On a des politiques gouvernementales qui
existent actuellement au Québec. Je ne les ai pas sous les... sous les yeux,
mais, notamment, je pourrais quand même rappeler la Politique de mobilité
durable — 2030, qui met l'emphase sur la notion d'accessibilité universelle.
C'est quand même écrit à l'intérieur de ce document-là. Puis, bien, récemment,
le gouvernement a décidé de ne pas renouveler ou de ne pas débloquer les fonds
des plans d'accessibilité, notamment, pour mettre à niveau, pour rendre
accessible une série de stations de métro qui auraient besoin, par ailleurs,
d'être... d'être modernisées, mais rendues accessibles.

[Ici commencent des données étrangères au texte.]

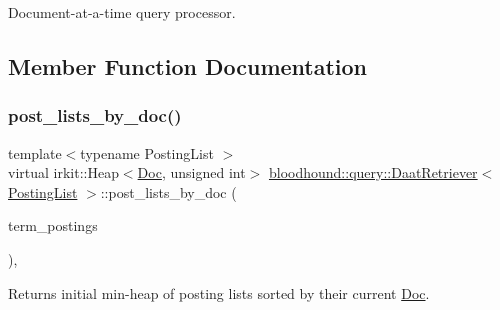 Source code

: Document-\/at-\/a-\/time query processor. 

\subsection{Member Function Documentation}
\mbox{\label{classbloodhound_1_1query_1_1DaatRetriever_abf9a1012732fe0879d1bf080faf293b6}} 
\subsubsection{\texorpdfstring{post\+\_\+lists\+\_\+by\+\_\+doc()}{post\_lists\_by\_doc()}}
{\footnotesize\ttfamily template$<$typename Posting\+List $>$ \\
virtual irkit\+::\+Heap$<$\hyperlink{structbloodhound_1_1Doc}{Doc}, unsigned int$>$ \hyperlink{classbloodhound_1_1query_1_1DaatRetriever}{bloodhound\+::query\+::\+Daat\+Retriever}$<$ \hyperlink{classbloodhound_1_1PostingList}{Posting\+List} $>$\+::post\+\_\+lists\+\_\+by\+\_\+doc (\begin{DoxyParamCaption}\item[{const std\+::vector$<$ \hyperlink{classbloodhound_1_1PostingList}{Posting\+List} $>$ \&}]{term\+\_\+postings }\end{DoxyParamCaption})\hspace{0.3cm}{\ttfamily [inline]}, {\ttfamily [virtual]}}



Returns initial min-\/heap of posting lists sorted by their current \hyperlink{structbloodhound_1_1Doc}{Doc}. 

\mbox{\label{classbloodhound_1_1query_1_1DaatRetriever_ab80b4867fc263827dc2fdbe0965a2e8c}} 
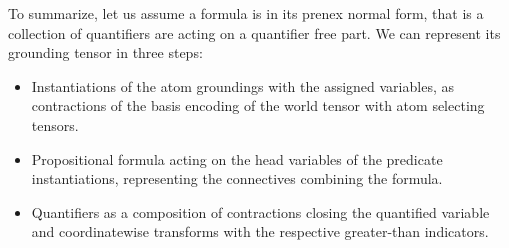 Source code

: To summarize, let us assume a formula is in its prenex normal form, that is a collection of quantifiers are acting on a quantifier free part.
We can represent its grounding tensor in three steps:
\begin{itemize}
    \item Instantiations of the atom groundings with the assigned variables, as contractions of the basis encoding of the world tensor with atom selecting tensors.
    \item Propositional formula acting on the head variables of the predicate instantiations, representing the connectives combining the formula.
    \item Quantifiers as a composition of contractions closing the quantified variable and coordinatewise transforms with the respective greater-than indicators.
\end{itemize}















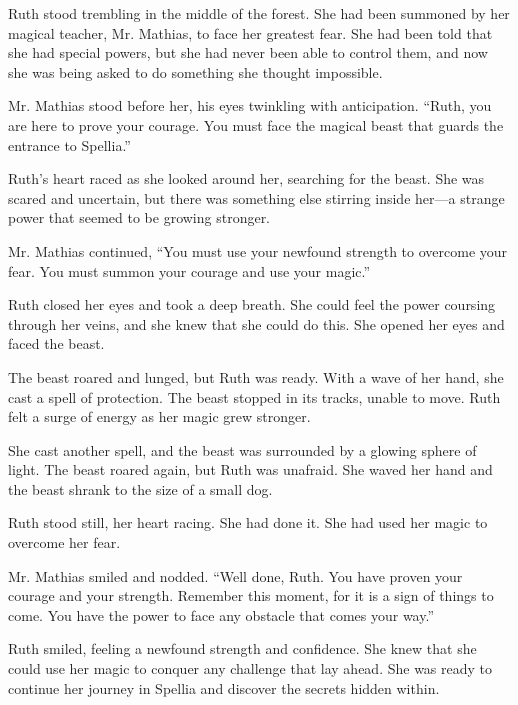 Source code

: 

Ruth stood trembling in the middle of the forest. She had been summoned by her magical teacher, Mr. Mathias, to face her greatest fear. She had been told that she had special powers, but she had never been able to control them, and now she was being asked to do something she thought impossible.

Mr. Mathias stood before her, his eyes twinkling with anticipation. “Ruth, you are here to prove your courage. You must face the magical beast that guards the entrance to Spellia.”

Ruth’s heart raced as she looked around her, searching for the beast. She was scared and uncertain, but there was something else stirring inside her—a strange power that seemed to be growing stronger.

Mr. Mathias continued, “You must use your newfound strength to overcome your fear. You must summon your courage and use your magic.”

Ruth closed her eyes and took a deep breath. She could feel the power coursing through her veins, and she knew that she could do this. She opened her eyes and faced the beast.

The beast roared and lunged, but Ruth was ready. With a wave of her hand, she cast a spell of protection. The beast stopped in its tracks, unable to move. Ruth felt a surge of energy as her magic grew stronger.

She cast another spell, and the beast was surrounded by a glowing sphere of light. The beast roared again, but Ruth was unafraid. She waved her hand and the beast shrank to the size of a small dog.

Ruth stood still, her heart racing. She had done it. She had used her magic to overcome her fear.

Mr. Mathias smiled and nodded. “Well done, Ruth. You have proven your courage and your strength. Remember this moment, for it is a sign of things to come. You have the power to face any obstacle that comes your way.”

Ruth smiled, feeling a newfound strength and confidence. She knew that she could use her magic to conquer any challenge that lay ahead. She was ready to continue her journey in Spellia and discover the secrets hidden within.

Et c'est drôle, parce que je parlais avec
les sociétés de transport récemment, puis ils me disaient : Bien, tu sais,
non seulement il y a ça, mais il y a ce qui vient autour, parce que, quand on
améliore une station de métro, on ne peut pas... C'est du vieux matériel. Il y
a certaines stations de métro... puis c'est souvent les plus vieilles aussi qui
ne sont pas accessibles, et, même si on avait l'argent, là, pour être capables
de mettre un ascenseur en plein milieu d'une station de métro qui est quand
même vieille, bien, ça nécessiterait des travaux autour... que d'autres
enveloppes, par ailleurs, nous ne sont pas données, parce que je pense à Réno-Stations
ou <i>Réno-Infra, ne sont pas renouvelées non plus.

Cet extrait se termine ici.